For Martin Bireley, who is helping run the family-owned Beach Shop, the location provided an opportunity to acquaint their beachside store to a wider audience.
“We felt there was a Vero Beach customer that doesn’t cross the bridge and we had been looking around for location in the Miracle Mile area for six or eight months,” said Bireley, who added the mainland store will be in addition to their beachside operation. “Brian was very aggressive and amenable to anything we wanted to do. We thought it was a great opportunity and a great space to do something a little bit different. This will have more of a ’boutiquey’ feel than our beachside location.”
Location and space was what attracted the principals at Rossway, Moore and Taylor to leave their barrier island property in favor of Miracle Mile.
“Many of our clients live on the barrier island,” said partner Bradley Rossway. “We thought this was the best location for our clients and our staff in one of the best parts of Vero Beach. The timing was fortunate, in that the firm needed more space and with the need to continue to expand, we wanted space to grow into that we could build out exactly as we wanted it.”

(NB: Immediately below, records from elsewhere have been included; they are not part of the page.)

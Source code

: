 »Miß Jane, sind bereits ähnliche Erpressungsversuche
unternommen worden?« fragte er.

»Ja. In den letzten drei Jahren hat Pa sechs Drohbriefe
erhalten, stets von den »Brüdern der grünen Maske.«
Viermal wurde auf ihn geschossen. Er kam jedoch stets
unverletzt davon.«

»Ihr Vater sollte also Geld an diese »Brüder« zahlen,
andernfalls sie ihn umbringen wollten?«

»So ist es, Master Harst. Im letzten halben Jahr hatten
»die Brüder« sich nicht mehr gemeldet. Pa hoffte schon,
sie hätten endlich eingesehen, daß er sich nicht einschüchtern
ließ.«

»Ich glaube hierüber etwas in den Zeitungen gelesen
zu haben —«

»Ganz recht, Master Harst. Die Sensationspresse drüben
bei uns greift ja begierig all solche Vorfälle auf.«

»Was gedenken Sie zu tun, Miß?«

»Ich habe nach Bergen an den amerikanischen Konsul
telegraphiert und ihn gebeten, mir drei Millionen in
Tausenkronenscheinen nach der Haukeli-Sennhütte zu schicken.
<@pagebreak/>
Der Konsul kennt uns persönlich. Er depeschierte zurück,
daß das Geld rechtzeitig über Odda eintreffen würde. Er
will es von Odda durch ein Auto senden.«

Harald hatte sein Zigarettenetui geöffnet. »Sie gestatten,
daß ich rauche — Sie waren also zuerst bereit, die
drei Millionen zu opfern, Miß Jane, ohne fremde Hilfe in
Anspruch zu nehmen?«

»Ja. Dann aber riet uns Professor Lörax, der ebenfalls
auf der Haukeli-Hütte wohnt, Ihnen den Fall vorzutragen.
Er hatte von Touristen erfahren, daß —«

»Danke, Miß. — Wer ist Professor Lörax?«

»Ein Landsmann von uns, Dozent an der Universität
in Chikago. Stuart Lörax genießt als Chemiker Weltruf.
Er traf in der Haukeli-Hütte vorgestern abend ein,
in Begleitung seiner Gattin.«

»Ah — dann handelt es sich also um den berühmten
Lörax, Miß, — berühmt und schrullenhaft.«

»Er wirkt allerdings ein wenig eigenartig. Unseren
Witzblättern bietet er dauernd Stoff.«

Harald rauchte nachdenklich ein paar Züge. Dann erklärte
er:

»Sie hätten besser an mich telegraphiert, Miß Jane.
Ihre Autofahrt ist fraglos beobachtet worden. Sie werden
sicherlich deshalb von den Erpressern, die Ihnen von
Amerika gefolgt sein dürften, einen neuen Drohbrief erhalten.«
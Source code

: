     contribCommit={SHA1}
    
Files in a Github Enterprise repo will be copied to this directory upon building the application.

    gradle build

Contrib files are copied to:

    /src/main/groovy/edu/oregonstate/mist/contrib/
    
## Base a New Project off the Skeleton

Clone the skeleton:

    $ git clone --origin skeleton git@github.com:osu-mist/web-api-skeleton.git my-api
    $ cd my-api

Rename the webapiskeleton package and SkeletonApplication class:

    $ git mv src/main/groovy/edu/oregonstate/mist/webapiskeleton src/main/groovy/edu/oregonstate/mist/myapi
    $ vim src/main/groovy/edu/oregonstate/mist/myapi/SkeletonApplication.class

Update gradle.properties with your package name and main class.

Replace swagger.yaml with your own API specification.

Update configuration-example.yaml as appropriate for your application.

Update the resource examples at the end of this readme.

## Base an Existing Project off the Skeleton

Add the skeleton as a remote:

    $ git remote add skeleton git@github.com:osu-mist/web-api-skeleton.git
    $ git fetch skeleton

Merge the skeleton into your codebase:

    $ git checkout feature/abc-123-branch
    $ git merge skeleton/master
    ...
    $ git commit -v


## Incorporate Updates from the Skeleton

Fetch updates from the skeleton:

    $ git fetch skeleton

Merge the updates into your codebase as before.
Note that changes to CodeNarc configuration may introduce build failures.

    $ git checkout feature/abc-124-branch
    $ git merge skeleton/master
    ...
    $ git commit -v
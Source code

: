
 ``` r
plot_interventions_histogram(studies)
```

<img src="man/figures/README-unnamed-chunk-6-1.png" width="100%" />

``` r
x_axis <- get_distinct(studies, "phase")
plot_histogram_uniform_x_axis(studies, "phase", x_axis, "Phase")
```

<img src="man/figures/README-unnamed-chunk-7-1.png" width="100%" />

Curley, who lives in the Central Beach area, spent $ 4.1 million to buy the property, but will not reveal what was spent to create the courtyard/ pedestrian area , 10,700-square-feet of retail area, 10,000-square-feet of office space, and the 4,250-square-feet for the restaurant and wine bar.
But for all the change, he has a sense of the history of the ModernAge building and what the landmark old building means to some in Vero’s old guard.
“I always thought it was cool, I thought it was a neat place,” he said. “You just don’t see curved buildings like that.”
And, he says, it is so far so good in his role as manager of the now thriving Modern One.
“We are really excited, I am very, very pleased with the people I have found,” he said. “They get along really well. So far it has been a great experience. I am looking forward to having a little more time for golf when the restaurant finally opens.”